- _DATA FOR PROCESSING_

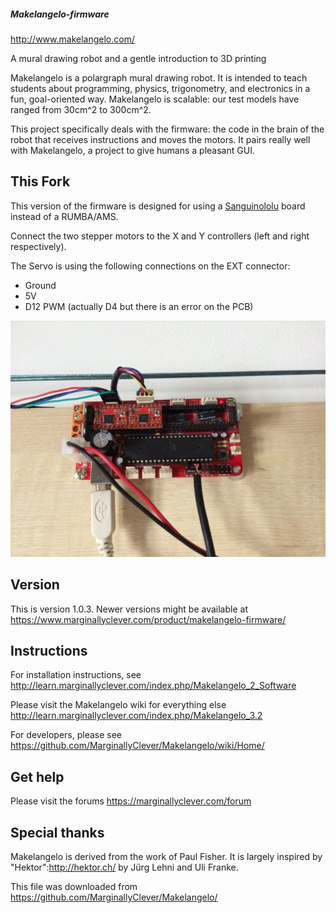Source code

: ﻿##### Makelangelo-firmware #####

http://www.makelangelo.com/

A mural drawing robot and a gentle introduction to 3D printing

Makelangelo is a polargraph mural drawing robot.  It is intended to teach students about programming, physics, trigonometry, and electronics in a fun, goal-oriented way.  Makelangelo is scalable: our test models have ranged from 30cm^2 to 300cm^2.

This project specifically deals with the firmware: the code in the brain of the robot that receives instructions and moves the motors.  It pairs really well with Makelangelo, a project to give humans a pleasant GUI.

## This Fork ##

This version of the firmware is designed for using a [Sanguinololu](http://reprap.org/wiki/Sanguinololu) board instead of a RUMBA/AMS.

Connect the two stepper motors to the X and Y controllers (left and right respectively).

The Servo is using the following connections on the EXT connector:

 * Ground
 * 5V
 * D12 PWM (actually D4 but there is an error on the PCB)

![board](board.jpg)
## Version ##

This is version 1.0.3.
Newer versions might be available at https://www.marginallyclever.com/product/makelangelo-firmware/

## Instructions ##

For installation instructions, see
http://learn.marginallyclever.com/index.php/Makelangelo_2_Software

Please visit the Makelangelo wiki for everything else
http://learn.marginallyclever.com/index.php/Makelangelo_3.2

For developers, please see
https://github.com/MarginallyClever/Makelangelo/wiki/Home/

## Get help ##

Please visit the forums
https://marginallyclever.com/forum

## Special thanks ##

Makelangelo is derived from the work of Paul Fisher.  It is largely inspired by "Hektor":http://hektor.ch/ by Jürg Lehni and Uli Franke.



This file was downloaded from https://github.com/MarginallyClever/Makelangelo/
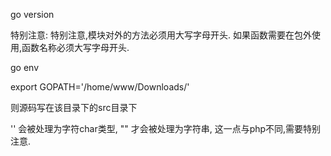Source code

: go version


特别注意: 特别注意,模块对外的方法必须用大写字母开头.
如果函数需要在包外使用,函数名称必须大写字母开头.




go env


export GOPATH='/home/www/Downloads/'

则源码写在该目录下的src目录下

'' 会被处理为字符char类型, "" 才会被处理为字符串, 这一点与php不同,需要特别注意.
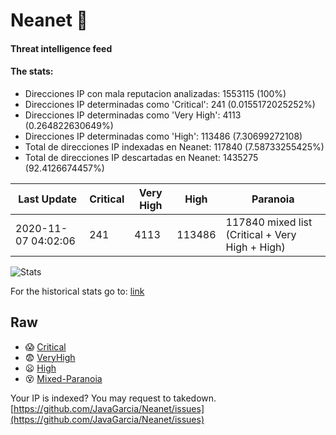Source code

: # Neanet :hocho:
#### Threat intelligence feed
#### The stats:

- Direcciones IP con mala reputacion analizadas: 1553115 (100%)
- Direcciones IP determinadas como 'Critical':  241 (0.0155172025252%)
- Direcciones IP determinadas como 'Very High':  4113 (0.264822630649%)
- Direcciones IP determinadas como 'High':  113486 (7.30699272108)
- Total de direcciones IP indexadas en Neanet:  117840 (7.58733255425%)
- Total de direcciones IP descartadas en Neanet:  1435275 (92.4126674457%)

| Last Update | Critical | Very High | High | Paranoia |
| --- | --- | --- | --- | --- |
| 2020-11-07 04:02:06 | 241 | 4113 | 113486 | 117840 mixed list (Critical + Very High + High)|

![Stats](https://docs.google.com/spreadsheets/d/e/2PACX-1vSnaNMIXVabIpDJjufMlzH7poXnshF3mgd8Is1g9ytUEzVsP5my4Trn8f-xkoLLQ38xpL3HtmUexLo6/pubchart?oid=501124687&format=image)

For the historical stats go to: [link](/stats.csv)
## Raw
- :scream: [Critical](https://raw.githubusercontent.com/JavaGarcia/Neanet/master/blacklists/neanet_critical.txt)
- :fearful: [VeryHigh](https://raw.githubusercontent.com/JavaGarcia/Neanet/master/blacklists/neanet_veryHigh.txtt)
- :frowning: [High](https://raw.githubusercontent.com/JavaGarcia/Neanet/master/blacklists/neanet_high.txt)
- :dizzy_face: [Mixed-Paranoia](https://raw.githubusercontent.com/JavaGarcia/Neanet/master/blacklists/neanet_all.txt)


Your IP is indexed? You may request to takedown. [https://github.com/JavaGarcia/Neanet/issues](https://github.com/JavaGarcia/Neanet/issues)








































































































































































































































































































































































































































































































































































































































































































































































































































































































































































































































































































































































































































































































































































































































































































































































































































































































































































































































































































































































































































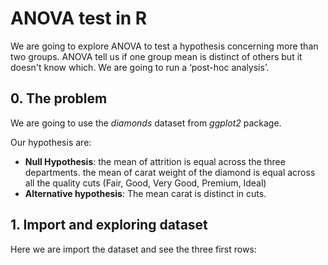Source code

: # ANOVA test in R


We are going to explore ANOVA to test a hypothesis concerning more than two groups. ANOVA  tell us if one group mean is distinct of others but it doesn't know which. We are going to run a ‘post-hoc analysis’.

## 0. The problem

We are going to use  the *diamonds* dataset from *ggplot2* package.

 Our hypothesis are:

*    **Null Hypothesis**: the mean of attrition is equal across the three departments. the mean of carat weight of the diamond is equal across all the quality cuts (Fair, Good, Very Good, Premium, Ideal)
*    **Alternative hypothesis**: The mean carat is distinct in cuts.

## 1. Import and exploring dataset

Here we are import the dataset and  see the three first rows:
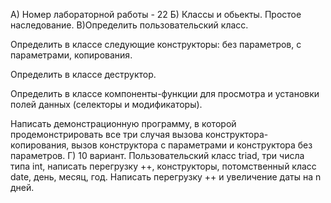 А) Номер лабораторной работы - 22 Б) Классы и обьекты. Простое наследование. В)Определить пользовательский класс.

Определить в классе следующие конструкторы: без параметров, с параметрами, копирования.

Определить в классе деструктор.

Определить в классе компоненты-функции для просмотра и установки полей данных (селекторы и модификаторы).

Написать демонстрационную программу, в которой продемонстрировать все три случая вызова конструктора-копирования, вызов конструктора с параметрами и конструктора без параметров. Г) 10 вариант. Пользовательский класс triad, три числа типа int, написать перегрузку ++, конструкторы, потомственный класс date, день, месяц, год. Написать перегрузку ++ и увеличение даты на n дней.

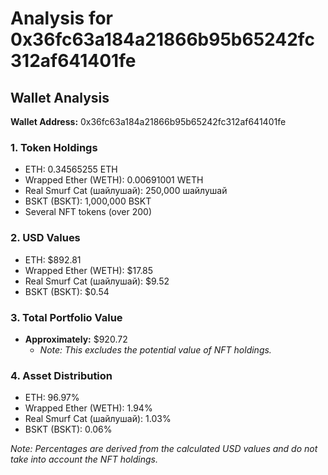 # Analysis for 0x36fc63a184a21866b95b65242fc312af641401fe

## Wallet Analysis

**Wallet Address:** 0x36fc63a184a21866b95b65242fc312af641401fe

### 1. Token Holdings

- ETH: 0.34565255 ETH
- Wrapped Ether (WETH): 0.00691001 WETH
- Real Smurf Cat (шайлушай): 250,000 шайлушай
- BSKT (BSKT): 1,000,000 BSKT
- Several NFT tokens (over 200)

### 2. USD Values

- ETH: $892.81
- Wrapped Ether (WETH): $17.85
- Real Smurf Cat (шайлушай): $9.52
- BSKT (BSKT): $0.54

### 3. Total Portfolio Value

- **Approximately:** $920.72
  - *Note: This excludes the potential value of NFT holdings.*

### 4. Asset Distribution

- ETH: 96.97%
- Wrapped Ether (WETH): 1.94%
- Real Smurf Cat (шайлушай): 1.03%
- BSKT (BSKT): 0.06%

*Note: Percentages are derived from the calculated USD values and do not take into account the NFT holdings.*
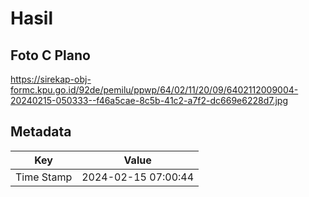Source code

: # Hasil

## Foto C Plano

https://sirekap-obj-formc.kpu.go.id/92de/pemilu/ppwp/64/02/11/20/09/6402112009004-20240215-050333--f46a5cae-8c5b-41c2-a7f2-dc669e6228d7.jpg


## Metadata

| Key        | Value               |
| ---------- | ------------------- |
| Time Stamp | 2024-02-15 07:00:44 |



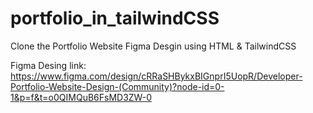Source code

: # portfolio_in_tailwindCSS
Clone the Portfolio Website Figma Desgin using HTML &amp; TailwindCSS

Figma Desing link: https://www.figma.com/design/cRRaSHBykxBIGnprI5UopR/Developer-Portfolio-Website-Design-(Community)?node-id=0-1&p=f&t=o0QIMQuB6FsMD3ZW-0
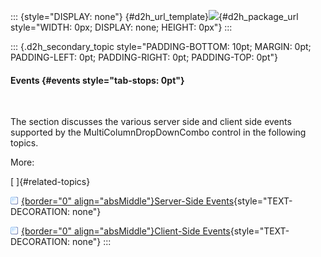::: {style="DISPLAY: none"}
[](ms-xhelp:///?Id=d2h_url_template){#d2h_url_template}![](!package_url!){#d2h_package_url style="WIDTH: 0px; DISPLAY: none; HEIGHT: 0px"}
:::

::: {.d2h_secondary_topic style="PADDING-BOTTOM: 10pt; MARGIN: 0pt; PADDING-LEFT: 0pt; PADDING-RIGHT: 0pt; PADDING-TOP: 0pt"}
#### Events {#events style="tab-stops: 0pt"}

 

The section discusses the various server side and client side events supported by the MultiColumnDropDownCombo control in the following topics.

More:

[ ]{#related-topics}

[![](button.gif){border="0" align="absMiddle"}Server-Side Events](ms-xhelp:///?Id=61b98ff7-1413-4ee1-b294-1f5625ba5b8f){style="TEXT-DECORATION: none"}

[![](button.gif){border="0" align="absMiddle"}Client-Side Events](ms-xhelp:///?Id=f8da349c-5760-4403-8b90-321b4d2ba516){style="TEXT-DECORATION: none"}
:::
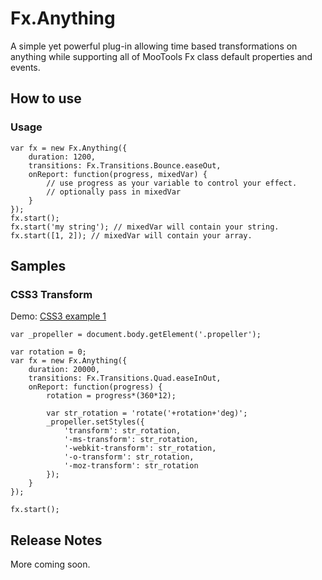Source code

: Fx.Anything
===========

A simple yet powerful plug-in allowing time based transformations on anything while supporting all of MooTools Fx class default properties and events.

How to use
----------

### Usage
	var fx = new Fx.Anything({
		duration: 1200,
		transitions: Fx.Transitions.Bounce.easeOut,
		onReport: function(progress, mixedVar) {
			// use progress as your variable to control your effect.
			// optionally pass in mixedVar 
		}
	});
	fx.start();
	fx.start('my string'); // mixedVar will contain your string.
	fx.start([1, 2]); // mixedVar will contain your array.


Samples
-------

### CSS3 Transform
Demo: [CSS3 example 1](http://jsfiddle.net/davidck/ZrPGd/)

	var _propeller = document.body.getElement('.propeller');
	
	var rotation = 0;
	var fx = new Fx.Anything({
		duration: 20000,
		transitions: Fx.Transitions.Quad.easeInOut,
		onReport: function(progress) {
			rotation = progress*(360*12);
        
			var str_rotation = 'rotate('+rotation+'deg)';
			_propeller.setStyles({
				'transform': str_rotation,
				'-ms-transform': str_rotation,
				'-webkit-transform': str_rotation,
				'-o-transform': str_rotation,
				'-moz-transform': str_rotation
			});
		}        
	});
	
	fx.start();

Release Notes
-------------
More coming soon.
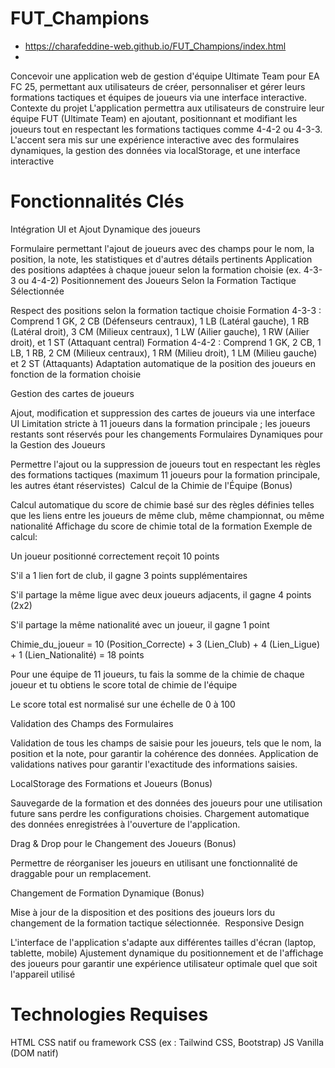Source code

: # FUT_Champions
* https://charafeddine-web.github.io/FUT_Champions/index.html
* 
Concevoir une application web de gestion d'équipe Ultimate Team pour EA FC 25, permettant aux utilisateurs de créer, personnaliser et gérer leurs formations tactiques et équipes de joueurs via une interface interactive.
Contexte du projet
L'application permettra aux utilisateurs de construire leur équipe FUT (Ultimate Team) en ajoutant, positionnant et modifiant les joueurs tout en respectant les formations tactiques comme 4-4-2 ou 4-3-3. L'accent sera mis sur une expérience interactive avec des formulaires dynamiques, la gestion des données via localStorage, et une interface interactive

# Fonctionnalités Clés

Intégration UI et Ajout Dynamique des joueurs

Formulaire permettant l'ajout de joueurs avec des champs pour le nom, la position, la note, les statistiques et d'autres détails pertinents
Application des positions adaptées à chaque joueur selon la formation choisie (ex. 4-3-3 ou 4-4-2)
Positionnement des Joueurs Selon la Formation Tactique Sélectionnée

Respect des positions selon la formation tactique choisie
Formation 4-3-3 : Comprend 1 GK, 2 CB (Défenseurs centraux), 1 LB (Latéral gauche), 1 RB (Latéral droit), 3 CM (Milieux centraux), 1 LW (Ailier gauche), 1 RW (Ailier droit), et 1 ST (Attaquant central)
Formation 4-4-2 : Comprend 1 GK, 2 CB, 1 LB, 1 RB, 2 CM (Milieux centraux), 1 RM (Milieu droit), 1 LM (Milieu gauche) et 2 ST (Attaquants)
Adaptation automatique de la position des joueurs en fonction de la formation choisie
​

Gestion des cartes de joueurs

Ajout, modification et suppression des cartes de joueurs via une interface UI
Limitation stricte à 11 joueurs dans la formation principale ; les joueurs restants sont réservés pour les changements
​
Formulaires Dynamiques pour la Gestion des Joueurs

Permettre l'ajout ou la suppression de joueurs tout en respectant les règles des formations tactiques (maximum 11 joueurs pour la formation principale, les autres étant réservistes)
​
Calcul de la Chimie de l'Équipe (Bonus)

Calcul automatique du score de chimie basé sur des règles définies telles que les liens entre les joueurs de même club, même championnat, ou même nationalité
Affichage du score de chimie total de la formation
Exemple de calcul:

Un joueur positionné correctement reçoit 10 points

S'il a 1 lien fort de club, il gagne 3 points supplémentaires

S'il partage la même ligue avec deux joueurs adjacents, il gagne 4 points (2x2)

S'il partage la même nationalité avec un joueur, il gagne 1 point

Chimie_du_joueur = 10 (Position_Correcte) + 3 (Lien_Club) + 4 (Lien_Ligue) + 1 (Lien_Nationalité) = 18 points

Pour une équipe de 11 joueurs, tu fais la somme de la chimie de chaque joueur et tu obtiens le score total de chimie de l'équipe

Le score total est normalisé sur une échelle de 0 à 100

Validation des Champs des Formulaires

Validation de tous les champs de saisie pour les joueurs, tels que le nom, la position et la note, pour garantir la cohérence des données.
Application de validations natives pour garantir l'exactitude des informations saisies.


LocalStorage des Formations et Joueurs (Bonus)

Sauvegarde de la formation et des données des joueurs pour une utilisation future sans perdre les configurations choisies.
Chargement automatique des données enregistrées à l'ouverture de l'application.
​

Drag & Drop pour le Changement des Joueurs (Bonus)

Permettre de réorganiser les joueurs en utilisant une fonctionnalité de draggable pour un remplacement.
​

Changement de Formation Dynamique (Bonus)

Mise à jour de la disposition et des positions des joueurs lors du changement de la formation tactique sélectionnée.
​
Responsive Design

L'interface de l'application s'adapte aux différentes tailles d'écran (laptop, tablette, mobile)
Ajustement dynamique du positionnement et de l'affichage des joueurs pour garantir une expérience utilisateur optimale quel que soit l'appareil utilisé
​

# Technologies Requises
HTML
CSS natif ou framework CSS (ex : Tailwind CSS, Bootstrap)
JS Vanilla (DOM natif)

- _TASK DETAILS_
Only lines with the word "même" go in the answer. Take them all from the entries above.

- _RESPONSE AREA_
Calcul automatique du score de chimie basé sur des règles définies telles que les liens entre les joueurs de même club, même championnat, ou même nationalité
S'il partage la même ligue avec deux joueurs adjacents, il gagne 4 points (2x2)
S'il partage la même nationalité avec un joueur, il gagne 1 point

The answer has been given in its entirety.